Trần Thiếu Đế (陳少帝, 1396–?), was the twelfth and the last emperor of the Trần dynasty who reigned over Vietnam from 1398 to 1400.

==Biography==
Trần Thiếu Đế's name (𤇼 / Yên) was suggested by Khâm định Việt sử thông giám cương mục, because Nguyễn dynasty's officials could not find the exact Chinese character for this sovereign (National Bureau for Historical Record 1998). At the age of only three, he was chosen to succeed his father Trần Thuận Tông who was forced by regent Hồ Quý Ly to resign and hold the title Retired Emperor. Only two years after Thiếu Đế's coronation, Hồ Quý Ly overthrew the Emperor to establish his own dynasty, the Hồ dynasty.

===Childhood===
Thiếu Đế (Young Emperor) was born in 1396 as Trần Yên (陳𭴣), first child of the Emperor Trần Thuận Tông, and his wife, the Queen Thánh Ngâu who was daughter of Hồ Quý Ly. On March 15 of the Lunar calendar, 1398, under pressure of Hồ Quý Ly, Thuận Tông had to cede the throne to his three-year-old son, now Trần Thiếu Đế, and held the position of retired emperor.

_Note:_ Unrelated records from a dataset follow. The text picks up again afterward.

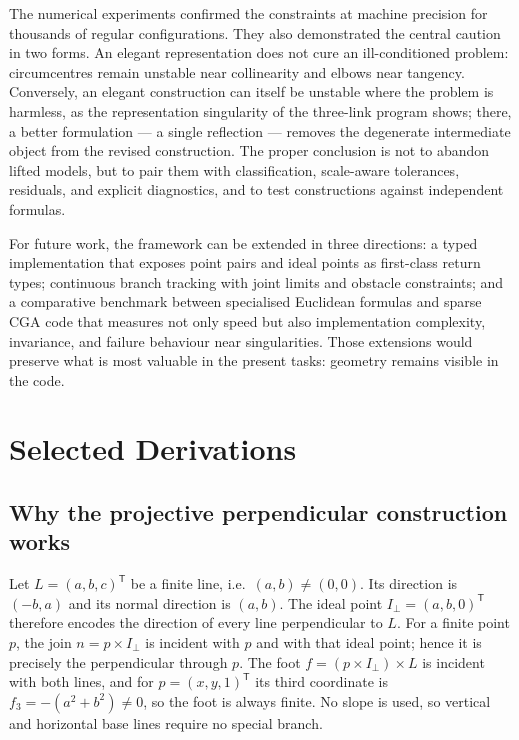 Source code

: \documentclass[11pt,a4paper]{article}
\theoremstyle{plain}
\theoremstyle{definition}
\theoremstyle{remark}
\newcommand{\T}{\mathsf{T}}
\begin{document}
The numerical experiments confirmed the constraints at machine precision for
thousands of regular configurations. They also demonstrated the central caution
in two forms. An elegant representation does not cure an ill-conditioned
problem: circumcentres remain unstable near collinearity and elbows near
tangency. Conversely, an elegant construction can itself be unstable where the
problem is harmless, as the representation singularity of the three-link
program shows; there, a better formulation --- a single reflection --- removes the
degenerate intermediate object from the revised construction. The proper conclusion is not to abandon lifted models, but to
pair them with classification, scale-aware tolerances, residuals, and explicit
diagnostics, and to test constructions against independent formulas.

For future work, the framework can be extended in three directions: a typed
implementation that exposes point pairs and ideal points as first-class return
types; continuous branch tracking with joint limits and obstacle constraints;
and a comparative benchmark between specialised Euclidean formulas and sparse
CGA code that measures not only speed but also implementation complexity,
invariance, and failure behaviour near singularities. Those extensions would
preserve what is most valuable in the present tasks: geometry remains visible
in the code.

\appendix
\section{Selected Derivations}\label{app:derivations}

\subsection{Why the projective perpendicular construction works}\label{app:perpendicular}

Let $L=(a,b,c)^{\T}$ be a finite line, i.e.\ $(a,b)\neq(0,0)$. Its direction is
$(-b,a)$ and its normal direction is $(a,b)$. The ideal point
$I_{\perp}=(a,b,0)^{\T}$ therefore encodes the direction of every line
perpendicular to $L$. For a finite point $p$, the join $n=p\times I_{\perp}$ is
incident with $p$ and with that ideal point; hence it is precisely the
perpendicular through $p$. The foot $f=(p\times I_{\perp})\times L$ is incident
with both lines, and for $p=(x,y,1)^{\T}$ its third coordinate is
$f_3=-(a^2+b^2)\neq0$, so the foot is always finite. No slope is used, so vertical and horizontal base lines require
no special branch.
\end{document}
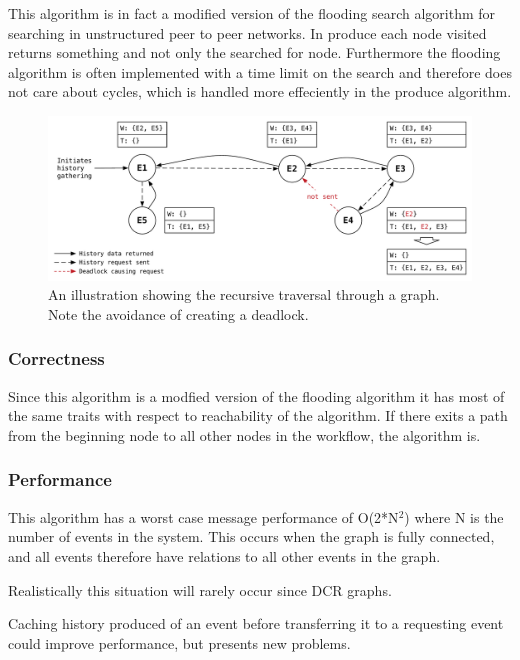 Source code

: 	\newpar This algorithm is in fact a modified version of the flooding search algorithm for searching in unstructured peer to peer networks. In produce each node visited returns something and not only the searched for node. Furthermore the flooding algorithm is often implemented with a time limit on the search and therefore does not care about cycles, which is handled more effeciently in the produce algorithm.
	
	\begin{figure}[H]
		\centering
		\includegraphics[width=\textwidth]{4connect/images/recursive.pdf}
		\caption{An illustration showing the recursive traversal through a graph. Note the avoidance of creating a deadlock.}
		\label{fig:connecting:recursive}
	\end{figure}
	
	\subsubsection{Correctness}
	Since this algorithm is a modfied version of the flooding algorithm it has most of the same traits with respect to reachability of the algorithm. If there exits a path from the beginning node to all other nodes in the workflow, the algorithm is. 
	
	\subsubsection{Performance}
	This algorithm has a worst case message performance of O(2*N$^2$) where N is the number of events in the system. This occurs when the graph is fully connected, and all events therefore have relations to all other events in the graph. 
	
	Realistically this situation will rarely occur since DCR graphs. 
	
	\newpar Caching history produced of an event before transferring it to a requesting event could improve performance, but presents new problems. 
	
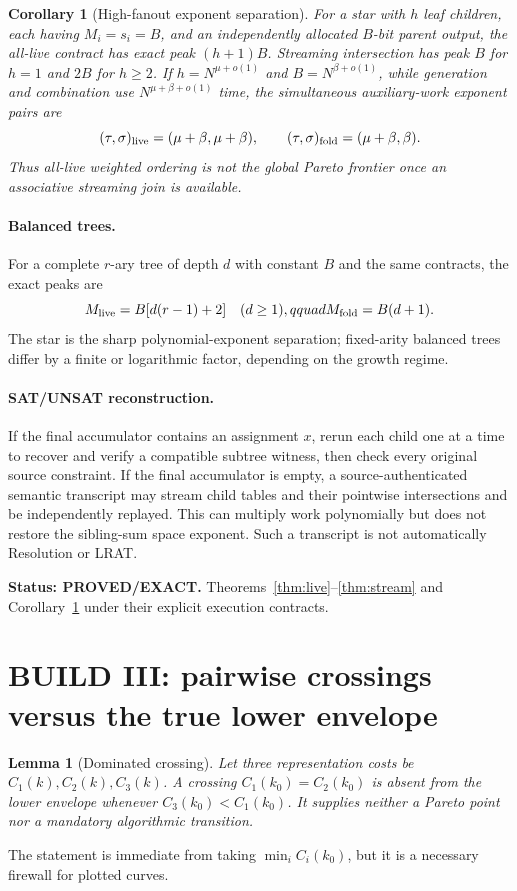 \documentclass[11pt]{article}
\newtheorem{corollary}[theorem]{Corollary}
\newtheorem{lemma}[theorem]{Lemma}
\newcommand{\Status}[1]{\textbf{Status: #1.}}
\begin{document}
\begin{corollary}[High-fanout exponent separation]
\label{cor:star}
For a star with $h$ leaf children, each having $M_i=s_i=B$, and an independently allocated $B$-bit
parent output, the all-live contract has exact peak $(h+1)B$.  Streaming intersection has peak $B$ for
$h=1$ and $2B$ for $h\ge2$.  If
$h=N^{\mu+o(1)}$ and $B=N^{\beta+o(1)}$, while generation and combination use
$N^{\mu+\beta+o(1)}$ time, the simultaneous auxiliary-work exponent pairs are
\[
 (\tau,\sigma)_{\rm live}=(\mu+\beta,\mu+\beta),\qquad
 (\tau,\sigma)_{\rm fold}=(\mu+\beta,\beta).
\]
Thus all-live weighted ordering is not the global Pareto frontier once an associative streaming join
is available.
\end{corollary}

\paragraph{Balanced trees.}
For a complete $r$-ary tree of depth $d$ with constant $B$ and the same contracts, the exact peaks are
\[
 M_{\rm live}=B[d(r-1)+2]\quad(d\ge1),qquad
 M_{\rm fold}=B(d+1).
\]
The star is the sharp polynomial-exponent separation; fixed-arity balanced trees differ by a finite
or logarithmic factor, depending on the growth regime.

\paragraph{SAT/UNSAT reconstruction.}
If the final accumulator contains an assignment $x$, rerun each child one at a time to recover and
verify a compatible subtree witness, then check every original source constraint.  If the final
accumulator is empty, a source-authenticated semantic transcript may stream child tables and their
pointwise intersections and be independently replayed.  This can multiply work polynomially but does
not restore the sibling-sum space exponent.  Such a transcript is not automatically Resolution or
LRAT.

\Status{PROVED/EXACT} Theorems~\ref{thm:live}--\ref{thm:stream} and
Corollary~\ref{cor:star} under their explicit execution contracts.

\section{BUILD III: pairwise crossings versus the true lower envelope}

\begin{lemma}[Dominated crossing]
Let three representation costs be $C_1(k),C_2(k),C_3(k)$.  A crossing
$C_1(k_0)=C_2(k_0)$ is absent from the lower envelope whenever
$C_3(k_0)<C_1(k_0)$.  It supplies neither a Pareto point nor a mandatory algorithmic transition.
\end{lemma}
The statement is immediate from taking $\min_i C_i(k_0)$, but it is a necessary firewall for plotted
curves.
\end{document}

According to Đại Việt sử ký toàn thư, actually Hồ Quý Ly wanted to overthrow Thuận Tông but before his death, the Retired Emperor Trần Nghệ Tông made Quý Ly promise him supporting the Emperor therefore Hồ Quý Ly decided to force Thuận Tông to abdicate before taking over the throne from the new emperor. After the coronation, Thiếu Đế changed the era name to Kiến Tân (建新, 1398–1400).

===As emperor===

Only one year after Trần Thiếu Đế's ascension as emperor, Hồ Quý Ly ordered general Phạm Khả Vĩnh to put the retired emperor Thuận Tông to death. Sometimes later, however, Phạm Khả Vĩnh allied with some imperial house members and high-ranking officials such as Trần Khát Chân, Trần Hãng and Lương Nguyên Bưu in a plot to murder Hồ Quý Ly. The plot failed and Hồ Quý Ly issued the execution of every plotter along with their families and even their slaves. That resulted in the death of over 370 persons. In June 1399, Hồ Quý Ly took another step when he self-entitled Quốc Tổ Chương Hoàng (King Chương Father of the Nation) and began to use ceremonials which were reserved exclusively for the Emperor. Profiting the chaotic situation in royal court, Nguyễn Nhữ Cái gathered thousands of people to rise a revolt against Trần's rulers in the northwestern region. This revolt was put down in December by the troops of general Nguyễn Bằng Cử.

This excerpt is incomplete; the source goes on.